5. Use the tips of your scissors to finalize the body shape by trimming it into a more conical form. Tie in 18 to 20 strands of fire orange Fluoro Fibre at the 60 percent point directly on top of the hook and overlapping the front edge of the abdomen. Be sure to leave about an eye length of bare space behind the hook eye.
6. Apply another thin strand of dubbing and build a round thorax on the front third of the hook. The thorax should be plainly bigger than the abdomen, much like that of a nymph pattern. Build a smooth thread base on the shank up to the hook eye and back to the front of the thorax.
7. Stack two to four thick CDC feathers so their tips are even.
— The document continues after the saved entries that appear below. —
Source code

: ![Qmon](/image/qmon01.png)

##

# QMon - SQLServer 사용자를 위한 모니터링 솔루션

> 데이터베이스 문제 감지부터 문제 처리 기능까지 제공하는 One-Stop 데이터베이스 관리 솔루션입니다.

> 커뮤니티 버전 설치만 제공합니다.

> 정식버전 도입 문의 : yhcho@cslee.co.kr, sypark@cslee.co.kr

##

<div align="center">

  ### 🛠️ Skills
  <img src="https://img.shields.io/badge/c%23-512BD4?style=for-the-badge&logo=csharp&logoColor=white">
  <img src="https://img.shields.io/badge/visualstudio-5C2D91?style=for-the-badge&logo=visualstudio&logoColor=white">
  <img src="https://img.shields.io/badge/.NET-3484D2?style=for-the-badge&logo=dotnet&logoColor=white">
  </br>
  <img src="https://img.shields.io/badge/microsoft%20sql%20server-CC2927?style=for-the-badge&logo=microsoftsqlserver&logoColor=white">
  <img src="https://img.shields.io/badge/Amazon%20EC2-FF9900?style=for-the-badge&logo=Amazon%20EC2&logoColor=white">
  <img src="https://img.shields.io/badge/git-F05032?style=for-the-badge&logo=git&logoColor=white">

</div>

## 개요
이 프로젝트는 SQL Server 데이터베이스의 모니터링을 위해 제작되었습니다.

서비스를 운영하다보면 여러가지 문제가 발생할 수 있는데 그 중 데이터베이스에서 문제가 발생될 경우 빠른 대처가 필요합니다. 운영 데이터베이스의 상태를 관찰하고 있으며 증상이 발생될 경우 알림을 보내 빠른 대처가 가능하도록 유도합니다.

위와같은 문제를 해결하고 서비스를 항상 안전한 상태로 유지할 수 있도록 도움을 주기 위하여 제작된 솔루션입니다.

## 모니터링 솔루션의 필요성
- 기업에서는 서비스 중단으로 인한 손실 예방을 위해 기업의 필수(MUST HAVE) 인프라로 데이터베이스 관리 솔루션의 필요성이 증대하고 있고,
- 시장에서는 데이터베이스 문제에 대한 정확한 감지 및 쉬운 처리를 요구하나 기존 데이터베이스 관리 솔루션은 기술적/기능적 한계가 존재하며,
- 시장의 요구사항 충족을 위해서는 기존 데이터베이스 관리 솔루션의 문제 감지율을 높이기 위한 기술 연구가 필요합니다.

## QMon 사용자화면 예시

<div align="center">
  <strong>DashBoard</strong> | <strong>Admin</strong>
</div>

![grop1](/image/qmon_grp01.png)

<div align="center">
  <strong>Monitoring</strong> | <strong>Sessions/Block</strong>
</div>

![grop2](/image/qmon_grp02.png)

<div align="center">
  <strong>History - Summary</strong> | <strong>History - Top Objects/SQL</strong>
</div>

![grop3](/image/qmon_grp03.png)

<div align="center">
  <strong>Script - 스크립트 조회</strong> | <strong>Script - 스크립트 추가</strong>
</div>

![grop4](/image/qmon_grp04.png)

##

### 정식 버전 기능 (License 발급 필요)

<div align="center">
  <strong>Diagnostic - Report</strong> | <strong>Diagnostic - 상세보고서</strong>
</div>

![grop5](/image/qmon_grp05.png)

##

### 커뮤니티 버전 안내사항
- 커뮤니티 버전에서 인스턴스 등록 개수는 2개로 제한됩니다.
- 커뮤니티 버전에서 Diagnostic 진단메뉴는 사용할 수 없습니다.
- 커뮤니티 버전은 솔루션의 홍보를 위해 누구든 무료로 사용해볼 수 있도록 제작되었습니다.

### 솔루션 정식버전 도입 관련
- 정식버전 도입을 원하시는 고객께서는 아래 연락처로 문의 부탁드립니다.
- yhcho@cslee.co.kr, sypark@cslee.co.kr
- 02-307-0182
Clip the center stems of the feathers, leaving a V-shaped section of fibers as seen here.
8. Clump the ends of the stacked feathers together into a bundle and measure them against the hook so they are just slightly longer than the shank.
9. Pinch the clump of CDC in place and anchor it down with several firm thread wraps right at the front edge of the thorax. Clip the butt ends as close as you can and smooth over the butt ends with a few wraps of thread.
10. Leave the thread hanging behind the hook eye and pull the Fluoro Fibre bundle up through the CDC fibers, dividing them in half.
11. Tie down the Fluoro Fibre at the back edge of the hook eye with just two or three tight thread turns.
12. Pull the long ends of the Fluoro Fibre back over the top of the fly and catch the fold with a few more tight thread turns. Whip-finish the thread over the fold and clip.
13. Trim the Fluoro Fibre to about half the wing length, making sure it is centered between the wings. Add a tiny drop of head cement to the thread wraps at the head.